> [Exercise goal]: While reading through the material below, copy each line that holds the word "raise".

> [Given information]:
*** Block opens ***

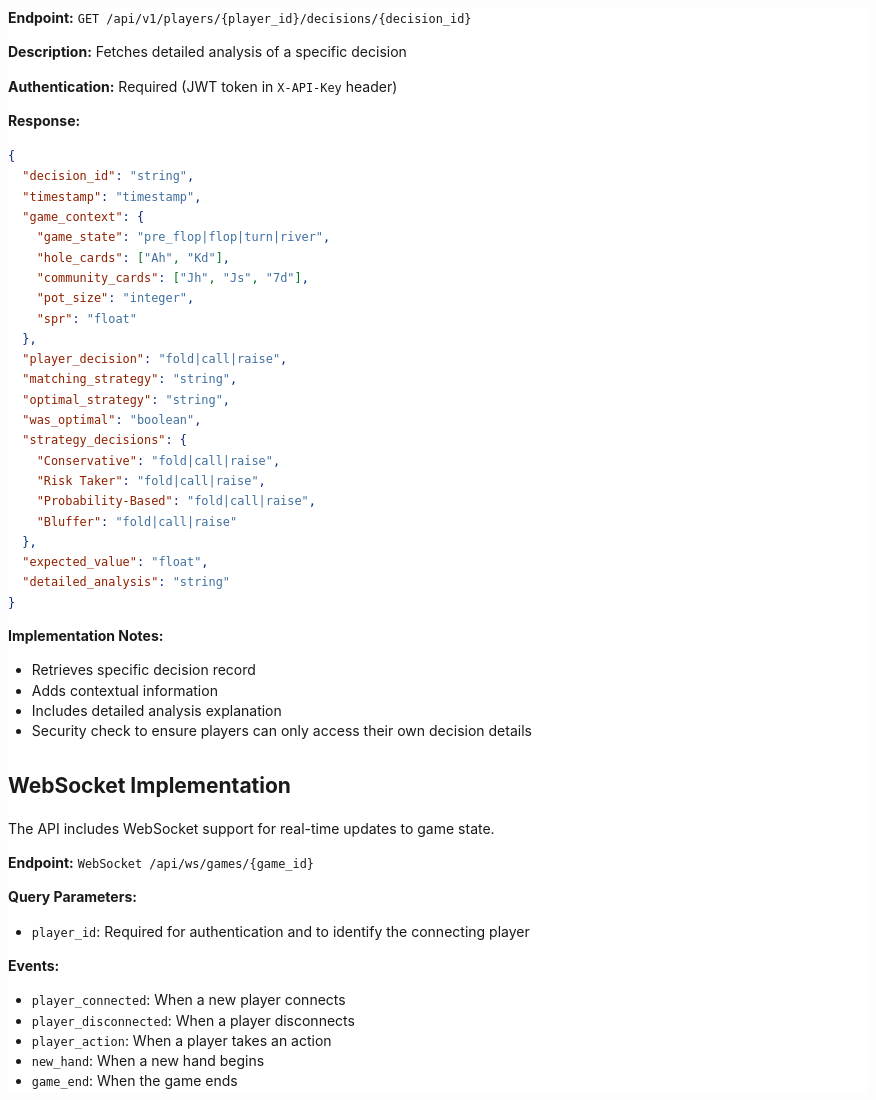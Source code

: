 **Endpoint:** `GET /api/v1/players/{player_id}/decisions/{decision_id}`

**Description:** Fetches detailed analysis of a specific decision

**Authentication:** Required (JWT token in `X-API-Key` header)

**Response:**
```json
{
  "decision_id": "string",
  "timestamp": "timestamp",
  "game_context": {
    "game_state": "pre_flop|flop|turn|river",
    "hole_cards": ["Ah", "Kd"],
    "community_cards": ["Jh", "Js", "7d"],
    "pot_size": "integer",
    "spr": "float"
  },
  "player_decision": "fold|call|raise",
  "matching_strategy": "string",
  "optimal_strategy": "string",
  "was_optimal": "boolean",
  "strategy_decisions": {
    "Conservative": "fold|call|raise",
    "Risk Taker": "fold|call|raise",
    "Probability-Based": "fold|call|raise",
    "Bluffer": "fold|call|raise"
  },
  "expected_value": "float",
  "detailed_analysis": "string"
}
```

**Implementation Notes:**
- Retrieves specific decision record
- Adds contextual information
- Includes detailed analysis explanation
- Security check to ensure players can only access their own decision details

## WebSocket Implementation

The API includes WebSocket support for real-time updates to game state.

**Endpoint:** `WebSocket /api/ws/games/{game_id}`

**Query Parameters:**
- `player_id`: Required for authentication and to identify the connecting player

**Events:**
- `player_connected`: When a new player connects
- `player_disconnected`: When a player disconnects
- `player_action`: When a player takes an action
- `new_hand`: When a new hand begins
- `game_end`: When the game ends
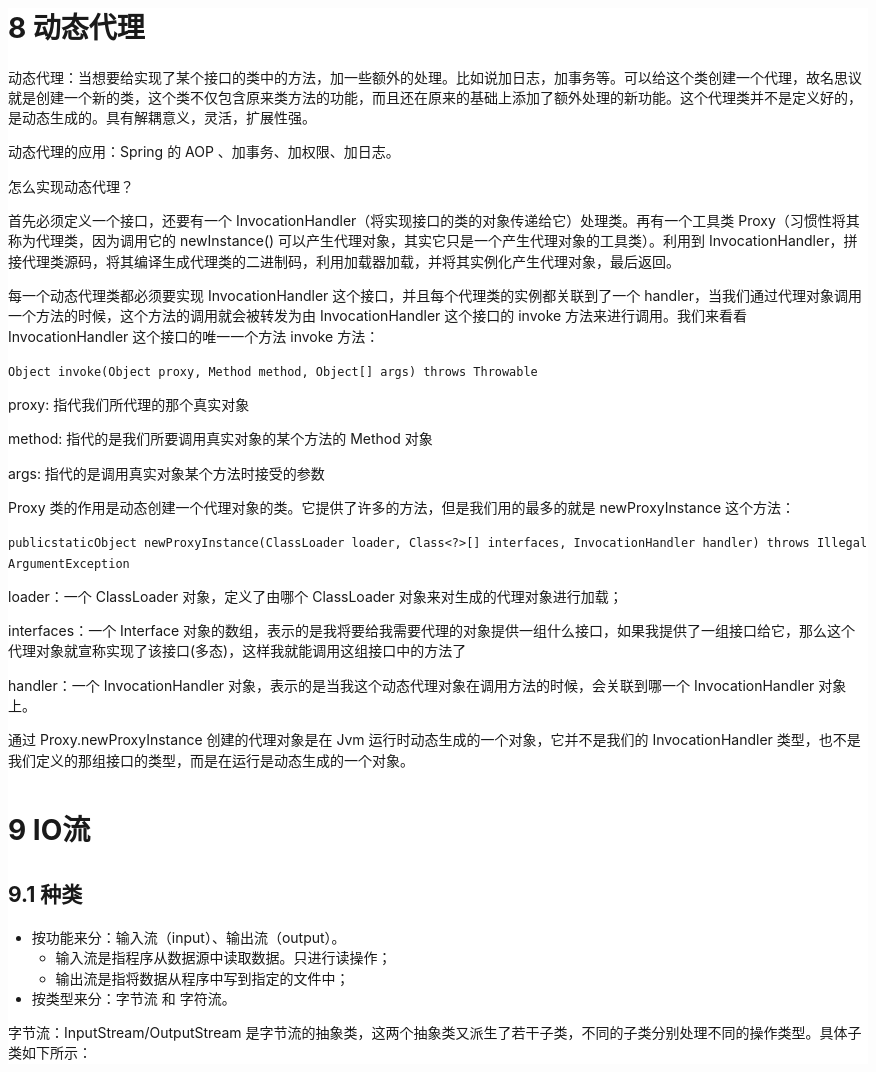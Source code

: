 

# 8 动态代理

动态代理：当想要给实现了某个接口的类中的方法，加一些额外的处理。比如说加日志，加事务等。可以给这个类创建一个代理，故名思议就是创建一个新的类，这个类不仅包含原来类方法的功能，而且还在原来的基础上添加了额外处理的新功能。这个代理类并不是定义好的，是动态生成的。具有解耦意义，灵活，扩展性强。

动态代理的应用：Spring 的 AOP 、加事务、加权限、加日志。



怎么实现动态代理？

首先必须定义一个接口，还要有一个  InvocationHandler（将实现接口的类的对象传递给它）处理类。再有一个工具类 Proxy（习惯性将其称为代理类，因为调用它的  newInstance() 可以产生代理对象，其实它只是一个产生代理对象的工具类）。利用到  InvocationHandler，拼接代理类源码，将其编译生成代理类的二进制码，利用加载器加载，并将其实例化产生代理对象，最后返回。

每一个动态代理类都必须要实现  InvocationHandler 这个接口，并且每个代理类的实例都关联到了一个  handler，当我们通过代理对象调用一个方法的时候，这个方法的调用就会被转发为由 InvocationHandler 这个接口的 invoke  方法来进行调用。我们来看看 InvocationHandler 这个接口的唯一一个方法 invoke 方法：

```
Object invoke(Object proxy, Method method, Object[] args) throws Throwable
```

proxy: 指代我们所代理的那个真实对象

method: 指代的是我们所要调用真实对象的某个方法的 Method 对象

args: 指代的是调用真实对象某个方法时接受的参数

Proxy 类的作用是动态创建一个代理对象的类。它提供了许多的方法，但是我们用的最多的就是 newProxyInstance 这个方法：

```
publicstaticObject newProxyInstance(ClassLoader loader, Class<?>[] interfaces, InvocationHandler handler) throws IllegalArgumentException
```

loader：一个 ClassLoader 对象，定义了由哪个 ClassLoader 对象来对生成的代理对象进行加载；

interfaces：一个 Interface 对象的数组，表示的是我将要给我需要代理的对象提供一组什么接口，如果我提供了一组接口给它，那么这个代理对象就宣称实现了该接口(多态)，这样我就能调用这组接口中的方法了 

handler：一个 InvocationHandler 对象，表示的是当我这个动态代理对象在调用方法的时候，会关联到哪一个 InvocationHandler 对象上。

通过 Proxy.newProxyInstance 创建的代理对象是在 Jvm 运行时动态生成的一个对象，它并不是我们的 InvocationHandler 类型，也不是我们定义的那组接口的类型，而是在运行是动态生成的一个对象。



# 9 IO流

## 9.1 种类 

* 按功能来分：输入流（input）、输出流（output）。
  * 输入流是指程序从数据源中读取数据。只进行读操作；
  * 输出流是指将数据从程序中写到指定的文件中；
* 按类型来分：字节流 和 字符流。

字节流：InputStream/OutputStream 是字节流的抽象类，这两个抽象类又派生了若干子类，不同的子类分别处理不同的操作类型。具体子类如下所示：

*** Block closes ***

> [Solution to the exercise]:
  "player_decision": "fold|call|raise",
    "Conservative": "fold|call|raise",
    "Risk Taker": "fold|call|raise",
    "Probability-Based": "fold|call|raise",
    "Bluffer": "fold|call|raise"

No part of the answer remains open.